UK Prime Minister David Cameron Enthusiastically Supports the Development of Confucius Institutes in His Letter to Vice Minister of UK Department for Education

[Source]    Hanban [Time]    2014-04-28 13:42:20 

The full text of the signed letter from UK Prime Minister David Cameron

In his letter dated 27 February 2014, UK Prime Minister David Cameron wrote to the Vice Minister of UK Department for Education Liz Truss (Parliamentary Under Secretary of State) with his enthusiastic praise for the positive contribution made by Confucius Institutes to the promotion of Chinese language teaching in the UK. He pointed out that the establishment of Confucius Institutes has led to the increase number of young learners of Chinese language in the UK and brought forth inspiring prospects. He also stressed on the necessity to strengthen the ties between China and the UK and support the establishment of a Model Confucius Institute at the Institute of Education (IOE), University of London. The full text of the letter is as follows.

Dear Elizabeth,

During my recent visit to China I announced the UK's ambition to double the number of people learning Chinese languages in the UK from 200,000 to 400,000 by 2020. The estimated growth in the number of young people learning Mandarin as a result of establishing a Confucius Institute is hugely encouraging. By the end of 2016 the demand for Chinese learning in primary schools alone will have doubled; and by 2019 the number of children of primary school age learning Mandarin will have grown from around 30,000 to over 130,000.

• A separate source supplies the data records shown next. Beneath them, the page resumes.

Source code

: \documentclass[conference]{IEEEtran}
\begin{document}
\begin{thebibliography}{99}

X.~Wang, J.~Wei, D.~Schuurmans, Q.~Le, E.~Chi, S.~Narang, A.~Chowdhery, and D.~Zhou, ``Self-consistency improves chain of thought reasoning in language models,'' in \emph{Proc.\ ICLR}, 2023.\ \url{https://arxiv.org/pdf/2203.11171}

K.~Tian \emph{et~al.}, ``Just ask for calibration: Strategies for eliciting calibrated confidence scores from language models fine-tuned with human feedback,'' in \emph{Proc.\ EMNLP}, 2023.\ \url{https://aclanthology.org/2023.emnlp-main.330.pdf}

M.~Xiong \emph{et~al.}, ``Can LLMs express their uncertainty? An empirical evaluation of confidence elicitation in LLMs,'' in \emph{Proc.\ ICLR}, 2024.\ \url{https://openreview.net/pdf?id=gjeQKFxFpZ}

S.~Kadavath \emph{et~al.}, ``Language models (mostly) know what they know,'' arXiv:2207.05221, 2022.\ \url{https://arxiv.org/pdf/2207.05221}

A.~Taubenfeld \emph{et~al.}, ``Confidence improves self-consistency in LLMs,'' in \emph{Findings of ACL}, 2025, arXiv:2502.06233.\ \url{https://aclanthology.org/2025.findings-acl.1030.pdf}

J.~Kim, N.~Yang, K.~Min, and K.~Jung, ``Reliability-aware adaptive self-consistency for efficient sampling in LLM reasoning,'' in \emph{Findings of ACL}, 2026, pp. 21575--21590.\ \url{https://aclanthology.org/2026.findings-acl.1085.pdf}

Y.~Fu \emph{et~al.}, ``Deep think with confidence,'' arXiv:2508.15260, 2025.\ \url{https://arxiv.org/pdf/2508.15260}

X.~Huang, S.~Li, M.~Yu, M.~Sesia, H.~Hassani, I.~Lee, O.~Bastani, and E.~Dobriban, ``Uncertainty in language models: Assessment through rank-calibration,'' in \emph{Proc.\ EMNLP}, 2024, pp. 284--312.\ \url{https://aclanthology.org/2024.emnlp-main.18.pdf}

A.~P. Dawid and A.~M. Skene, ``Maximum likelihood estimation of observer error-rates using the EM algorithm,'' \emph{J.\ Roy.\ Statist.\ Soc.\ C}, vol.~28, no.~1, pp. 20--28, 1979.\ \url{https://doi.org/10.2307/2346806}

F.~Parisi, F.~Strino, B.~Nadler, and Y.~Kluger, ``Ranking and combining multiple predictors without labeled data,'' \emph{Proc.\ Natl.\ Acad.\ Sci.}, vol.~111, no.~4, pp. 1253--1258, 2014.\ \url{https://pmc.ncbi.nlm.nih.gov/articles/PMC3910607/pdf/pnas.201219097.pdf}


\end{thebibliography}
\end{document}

The work of the Confucius Institute will complement the exceptional work that the Hanban has been leading in partnership with the British Council. The vision is powerful; to double the number of children learning Chinese in schools, ultimately aiming for one teacher of Mandarin Chinese for every three secondary schools so that every child has the opportunity to learn Mandarin should they want to do so.

I am extremely supportive of the discussion you are undertaking with Madam Xu Lin of Hanban with regard to establishing a model Confucius Institute in London. This model Institute would enable thousands more young people to learn Mandarin and would complement the exciting progress already being made by the Confucius Institute in the UK. I look forward to hearing the outcome of your discussion.


By the end of 2013, there are altogether 25 Confucius Institutes and 92 Confucius Classrooms in the UK with 97,000 students, accounting for 50% of the total number of students in Europe. The Confucius Institutes in the UK have operated very well with full support from the British side. The Chinese teaching and cultural activities of Confucius Institutes in the UK are colourful and of great taste, which are often attended by political leaders of China, the UK and other countries.